• [Exercise materials]
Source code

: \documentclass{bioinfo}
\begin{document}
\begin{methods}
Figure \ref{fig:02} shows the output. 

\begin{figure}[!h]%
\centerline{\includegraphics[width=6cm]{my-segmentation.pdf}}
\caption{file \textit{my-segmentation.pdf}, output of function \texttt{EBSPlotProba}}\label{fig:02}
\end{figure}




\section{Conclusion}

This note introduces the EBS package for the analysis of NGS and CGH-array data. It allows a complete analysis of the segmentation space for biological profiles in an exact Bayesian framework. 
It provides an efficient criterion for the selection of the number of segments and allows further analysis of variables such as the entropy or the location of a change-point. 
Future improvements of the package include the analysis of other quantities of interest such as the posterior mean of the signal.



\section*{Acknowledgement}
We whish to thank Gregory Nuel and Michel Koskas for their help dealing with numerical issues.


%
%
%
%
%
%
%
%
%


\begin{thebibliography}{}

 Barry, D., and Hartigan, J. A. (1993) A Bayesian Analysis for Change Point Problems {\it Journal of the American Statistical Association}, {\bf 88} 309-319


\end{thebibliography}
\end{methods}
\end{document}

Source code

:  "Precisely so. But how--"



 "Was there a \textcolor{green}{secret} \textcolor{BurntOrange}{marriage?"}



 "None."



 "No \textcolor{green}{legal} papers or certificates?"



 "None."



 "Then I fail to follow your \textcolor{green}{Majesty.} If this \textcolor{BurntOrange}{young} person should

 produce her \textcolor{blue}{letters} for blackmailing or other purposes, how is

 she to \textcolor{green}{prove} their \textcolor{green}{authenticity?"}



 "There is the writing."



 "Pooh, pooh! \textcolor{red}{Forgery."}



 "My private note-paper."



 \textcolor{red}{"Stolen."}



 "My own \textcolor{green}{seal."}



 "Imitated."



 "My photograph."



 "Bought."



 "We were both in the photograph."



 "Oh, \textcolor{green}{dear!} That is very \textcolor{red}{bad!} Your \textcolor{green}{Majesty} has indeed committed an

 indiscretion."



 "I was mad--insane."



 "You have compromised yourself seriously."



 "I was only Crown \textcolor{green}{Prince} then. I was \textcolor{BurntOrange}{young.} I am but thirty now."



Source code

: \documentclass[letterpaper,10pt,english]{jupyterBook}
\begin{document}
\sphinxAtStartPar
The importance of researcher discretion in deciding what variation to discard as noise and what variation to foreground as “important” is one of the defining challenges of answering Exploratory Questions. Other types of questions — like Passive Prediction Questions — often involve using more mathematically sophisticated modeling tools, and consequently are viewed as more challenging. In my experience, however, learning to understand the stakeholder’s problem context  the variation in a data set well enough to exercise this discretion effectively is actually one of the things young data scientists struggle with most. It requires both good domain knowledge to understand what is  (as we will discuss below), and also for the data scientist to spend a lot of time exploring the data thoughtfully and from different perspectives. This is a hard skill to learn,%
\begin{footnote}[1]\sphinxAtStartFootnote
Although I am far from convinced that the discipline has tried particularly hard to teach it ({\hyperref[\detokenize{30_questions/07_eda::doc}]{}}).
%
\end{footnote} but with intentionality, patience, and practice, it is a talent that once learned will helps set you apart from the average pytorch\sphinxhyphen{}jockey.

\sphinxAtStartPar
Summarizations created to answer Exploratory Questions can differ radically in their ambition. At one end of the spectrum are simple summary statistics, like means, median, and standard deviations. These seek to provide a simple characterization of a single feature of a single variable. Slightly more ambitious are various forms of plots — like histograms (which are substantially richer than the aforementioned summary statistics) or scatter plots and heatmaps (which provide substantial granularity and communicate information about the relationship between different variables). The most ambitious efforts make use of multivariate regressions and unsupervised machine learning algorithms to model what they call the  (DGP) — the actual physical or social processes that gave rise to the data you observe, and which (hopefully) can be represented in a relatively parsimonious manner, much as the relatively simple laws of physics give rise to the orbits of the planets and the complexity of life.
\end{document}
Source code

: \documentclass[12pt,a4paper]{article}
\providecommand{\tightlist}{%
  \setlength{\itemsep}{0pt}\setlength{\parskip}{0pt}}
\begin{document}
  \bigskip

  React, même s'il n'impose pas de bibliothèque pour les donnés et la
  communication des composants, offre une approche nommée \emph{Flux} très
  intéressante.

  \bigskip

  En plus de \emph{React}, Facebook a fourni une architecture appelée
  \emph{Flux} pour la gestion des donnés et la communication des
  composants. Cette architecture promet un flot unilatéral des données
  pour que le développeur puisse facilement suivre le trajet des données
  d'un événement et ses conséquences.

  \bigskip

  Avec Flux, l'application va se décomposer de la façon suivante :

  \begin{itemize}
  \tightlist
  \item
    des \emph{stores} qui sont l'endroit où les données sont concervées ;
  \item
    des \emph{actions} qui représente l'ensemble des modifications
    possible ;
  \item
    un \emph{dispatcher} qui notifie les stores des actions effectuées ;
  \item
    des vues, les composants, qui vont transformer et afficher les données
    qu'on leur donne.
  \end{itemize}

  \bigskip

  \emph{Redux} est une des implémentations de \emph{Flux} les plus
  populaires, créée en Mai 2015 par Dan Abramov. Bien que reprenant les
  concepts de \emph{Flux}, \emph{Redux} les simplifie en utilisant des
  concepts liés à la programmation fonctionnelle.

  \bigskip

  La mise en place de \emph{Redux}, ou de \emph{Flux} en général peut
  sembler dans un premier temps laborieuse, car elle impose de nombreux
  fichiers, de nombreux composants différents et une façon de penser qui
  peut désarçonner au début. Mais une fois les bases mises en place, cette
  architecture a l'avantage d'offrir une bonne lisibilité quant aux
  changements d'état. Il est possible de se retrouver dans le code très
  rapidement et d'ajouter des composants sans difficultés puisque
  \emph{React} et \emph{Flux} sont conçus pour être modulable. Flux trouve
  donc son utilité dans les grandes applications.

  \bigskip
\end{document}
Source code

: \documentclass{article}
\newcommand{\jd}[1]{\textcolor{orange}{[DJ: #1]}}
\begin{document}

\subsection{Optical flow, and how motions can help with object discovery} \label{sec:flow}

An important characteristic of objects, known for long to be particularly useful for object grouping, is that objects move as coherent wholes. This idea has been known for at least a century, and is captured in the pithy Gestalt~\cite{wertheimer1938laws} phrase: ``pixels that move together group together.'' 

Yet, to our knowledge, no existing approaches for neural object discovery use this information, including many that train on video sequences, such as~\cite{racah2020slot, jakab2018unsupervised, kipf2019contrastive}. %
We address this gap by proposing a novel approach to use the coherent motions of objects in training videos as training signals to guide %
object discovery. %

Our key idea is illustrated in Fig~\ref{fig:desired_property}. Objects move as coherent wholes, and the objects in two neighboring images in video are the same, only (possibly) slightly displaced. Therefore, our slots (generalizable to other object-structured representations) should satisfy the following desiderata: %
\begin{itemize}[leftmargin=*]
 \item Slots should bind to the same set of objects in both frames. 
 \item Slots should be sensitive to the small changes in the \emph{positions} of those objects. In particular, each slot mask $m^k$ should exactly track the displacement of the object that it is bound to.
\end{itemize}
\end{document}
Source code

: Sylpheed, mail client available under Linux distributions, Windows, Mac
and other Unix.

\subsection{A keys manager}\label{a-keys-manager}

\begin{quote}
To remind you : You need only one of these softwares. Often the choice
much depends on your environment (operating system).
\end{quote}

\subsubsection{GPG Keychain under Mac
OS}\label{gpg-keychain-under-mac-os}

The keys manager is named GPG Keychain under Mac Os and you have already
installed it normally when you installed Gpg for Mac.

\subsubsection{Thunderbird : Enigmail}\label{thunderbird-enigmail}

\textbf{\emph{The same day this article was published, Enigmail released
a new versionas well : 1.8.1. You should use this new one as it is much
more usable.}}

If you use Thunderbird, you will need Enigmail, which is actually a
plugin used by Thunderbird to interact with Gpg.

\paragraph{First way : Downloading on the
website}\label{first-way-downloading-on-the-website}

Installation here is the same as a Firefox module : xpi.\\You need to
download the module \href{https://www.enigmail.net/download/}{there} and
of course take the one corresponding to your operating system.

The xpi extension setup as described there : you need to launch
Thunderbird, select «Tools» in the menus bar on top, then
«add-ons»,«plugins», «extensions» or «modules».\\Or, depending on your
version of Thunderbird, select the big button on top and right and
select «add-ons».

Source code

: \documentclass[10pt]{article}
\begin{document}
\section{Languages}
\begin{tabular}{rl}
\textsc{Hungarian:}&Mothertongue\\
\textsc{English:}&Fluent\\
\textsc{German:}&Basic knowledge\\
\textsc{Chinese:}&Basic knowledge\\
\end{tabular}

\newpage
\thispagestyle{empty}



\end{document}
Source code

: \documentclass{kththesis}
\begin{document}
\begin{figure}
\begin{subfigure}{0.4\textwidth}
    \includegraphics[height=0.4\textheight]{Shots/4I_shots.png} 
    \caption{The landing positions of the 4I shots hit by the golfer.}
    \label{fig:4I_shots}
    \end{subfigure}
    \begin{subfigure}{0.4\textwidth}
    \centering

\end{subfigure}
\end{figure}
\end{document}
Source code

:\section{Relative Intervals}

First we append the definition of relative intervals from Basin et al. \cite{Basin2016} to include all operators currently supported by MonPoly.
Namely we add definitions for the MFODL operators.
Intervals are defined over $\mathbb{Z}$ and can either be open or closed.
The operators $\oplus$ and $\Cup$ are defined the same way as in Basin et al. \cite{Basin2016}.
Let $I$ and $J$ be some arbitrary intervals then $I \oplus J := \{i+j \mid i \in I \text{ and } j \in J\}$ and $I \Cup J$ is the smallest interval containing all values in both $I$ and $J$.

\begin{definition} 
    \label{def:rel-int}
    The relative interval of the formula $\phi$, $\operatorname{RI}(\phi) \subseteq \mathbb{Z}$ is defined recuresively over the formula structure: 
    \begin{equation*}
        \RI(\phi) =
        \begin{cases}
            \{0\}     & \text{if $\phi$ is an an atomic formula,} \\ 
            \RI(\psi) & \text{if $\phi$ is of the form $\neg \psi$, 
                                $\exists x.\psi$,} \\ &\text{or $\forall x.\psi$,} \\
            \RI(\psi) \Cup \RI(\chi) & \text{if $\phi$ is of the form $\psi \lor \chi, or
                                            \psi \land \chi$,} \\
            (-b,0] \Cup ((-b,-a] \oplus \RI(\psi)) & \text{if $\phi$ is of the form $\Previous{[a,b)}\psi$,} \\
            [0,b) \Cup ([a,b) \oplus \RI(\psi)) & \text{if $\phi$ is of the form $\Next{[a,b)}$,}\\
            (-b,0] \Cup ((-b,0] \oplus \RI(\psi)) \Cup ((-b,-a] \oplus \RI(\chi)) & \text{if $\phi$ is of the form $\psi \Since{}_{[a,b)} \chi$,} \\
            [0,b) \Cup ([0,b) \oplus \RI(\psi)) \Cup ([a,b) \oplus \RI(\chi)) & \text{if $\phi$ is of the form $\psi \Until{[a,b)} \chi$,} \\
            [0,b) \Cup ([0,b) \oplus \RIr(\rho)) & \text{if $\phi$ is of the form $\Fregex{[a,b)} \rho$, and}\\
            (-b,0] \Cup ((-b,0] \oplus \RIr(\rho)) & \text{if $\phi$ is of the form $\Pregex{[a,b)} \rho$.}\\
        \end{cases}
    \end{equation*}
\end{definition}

• [Your instructions] Whichever lines of the data include the word "Thunderbird", pull them out.

• [Your response]
\subsubsection{Thunderbird : Enigmail}\label{thunderbird-enigmail}
If you use Thunderbird, you will need Enigmail, which is actually a
plugin used by Thunderbird to interact with Gpg.
Thunderbird, select «Tools» in the menus bar on top, then
version of Thunderbird, select the big button on top and right and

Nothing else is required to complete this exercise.